Cryptographic digests (e.g., MD5, SHA-256) are designed to provide exact identity. Any single-bit change in the input produces a completely different hash, which is ideal for integrity verification but limits their usefulness in many real-world tasks like threat hunting, malware analysis and digital forensics, where adversaries routinely introduce minor transformations. Similarity-based techniques address this limitation by enabling approximate matching, allowing related byte sequences to produce measurably similar fingerprints. Modern enterprises manage tens of thousands of endpoints with billions of files, making the effectiveness and scalability of the proposed techniques more important than ever in security applications. Security researchers have proposed a range of approaches, including similarity digests and locality-sensitive hashes (e.g., ssdeep, sdhash, TLSH), as well as more recent machine-learning-based methods that generate embeddings from file features. However, these techniques have largely been evaluated in isolation, using disparate datasets and evaluation criteria.
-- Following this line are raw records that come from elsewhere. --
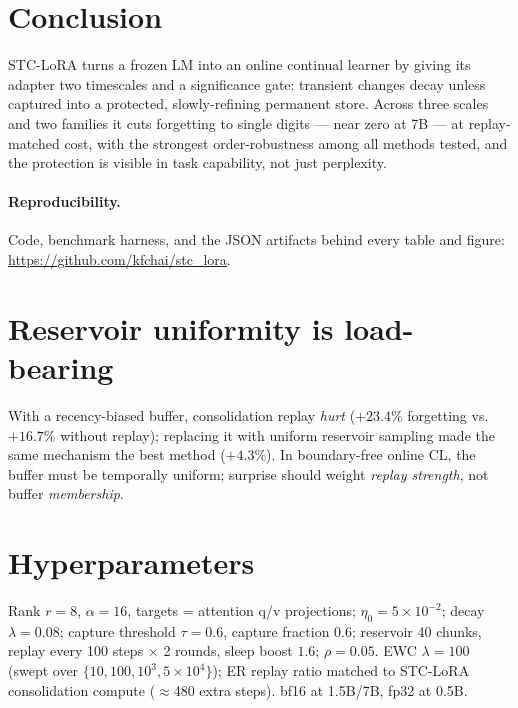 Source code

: \documentclass{article}
\newcommand{\stc}{STC-LoRA}
\begin{document}
\section{Conclusion}
\stc{} turns a frozen LM into an online continual learner by giving its adapter two timescales and a significance gate: transient changes decay unless captured into a protected, slowly-refining permanent store. Across three scales and two families it cuts forgetting to single digits --- near zero at 7B --- at replay-matched cost, with the strongest order-robustness among all methods tested, and the protection is visible in task capability, not just perplexity.

\paragraph{Reproducibility.} Code, benchmark harness, and the JSON artifacts behind every table and figure: \url{https://github.com/kfchai/stc_lora}. %




\appendix
\section{Reservoir uniformity is load-bearing}
With a recency-biased buffer, consolidation replay \emph{hurt} ($+23.4\%$ forgetting vs.\ $+16.7\%$ without replay); replacing it with uniform reservoir sampling \citep{vitter1985random} made the same mechanism the best method ($+4.3\%$). In boundary-free online CL, the buffer must be temporally uniform; surprise should weight \emph{replay strength}, not buffer \emph{membership}.

\section{Hyperparameters}
Rank $r{=}8$, $\alpha{=}16$, targets = attention q/v projections; $\eta_0{=}5{\times}10^{-2}$; decay $\lambda{=}0.08$; capture threshold $\tau{=}0.6$, capture fraction $0.6$; reservoir 40 chunks, replay every 100 steps $\times$ 2 rounds, sleep boost $1.6$; $\rho{=}0.05$. EWC $\lambda{=}100$ (swept over $\{10,100,10^3,5{\times}10^4\}$); ER replay ratio matched to \stc{} consolidation compute ($\approx$480 extra steps). bf16 at 1.5B/7B, fp32 at 0.5B.
\end{document}
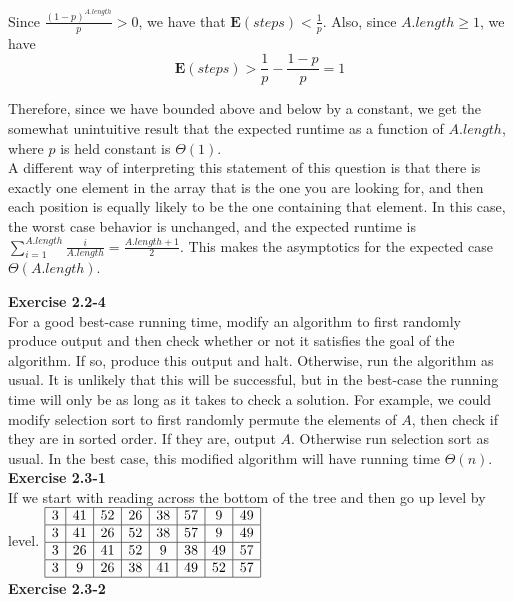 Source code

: \documentclass{article}
\begin{document}
Since $\frac{(1-p)^{A.length}}{p}>0$, we have that $\mathbf{E}(steps) < \frac{1}{p}$. Also, since $A.length\ge1$, we have 
\[
\mathbf{E}(steps) > \frac{1}{p} - \frac{1-p}{p} = 1
\]

Therefore, since we have bounded above and below by a constant, we get the somewhat unintuitive result that the expected runtime as a function of $A.length$, where $p$ is held constant is $\Theta(1)$.\\

A different way of interpreting this statement of this question is that there is exactly one element in the array that is the one you are looking for, and then each position is equally likely to be the one containing that element. In this case, the worst case behavior is unchanged, and the expected runtime is $\sum_{i=1}^{A.length} \frac{i}{A.length} = \frac{A.length+1}{2}$. This makes the asymptotics for the expected case $\Theta(A.length)$. 


\noindent\textbf{Exercise 2.2-4}\\

For a good best-case running time, modify an algorithm to first randomly produce output and then check whether or not it satisfies the goal of the algorithm.  If so, produce this output and halt.  Otherwise, run the algorithm as usual.  It is unlikely that this will be successful, but in the best-case the running time will only be as long as it takes to check a solution.  For example, we could modify selection sort to first randomly permute the elements of $A$, then check if they are in sorted order.  If they are, output $A$.  Otherwise run selection sort as usual.  In the best case, this modified algorithm will have running time $\Theta(n)$. \\

\noindent\textbf{Exercise 2.3-1}\\

If we start with reading across the bottom of the tree and then go up level by level.
$
\begin{array}{|c|c|c|c|c|c|c|c|}
\hline
3&41&52&26&38&57&9&49\\
\hline
3&41&26&52&38&57&9&49\\
\hline
3&26&41&52&9&38&49&57\\
\hline
3&9&26&38&41&49&52&57\\
\hline
\end{array}
$\\

\noindent\textbf{Exercise 2.3-2}\\
\end{document}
This paper presents a systematic comparison of learning-based classification and similarity methods using large, publicly available datasets. We evaluate each method under a unified experimental framework with industry-accepted metrics. To our knowledge, this is the first reproducible study to benchmark these diverse learning-based similarity techniques side by side for real-world security workloads. Our results show that no single approach performs well across all dimensions; instead, each exhibits distinct trade-offs, indicating that effective malware analysis and threat-hunting platforms must combine complementary classification and similarity techniques rather than rely on a single method.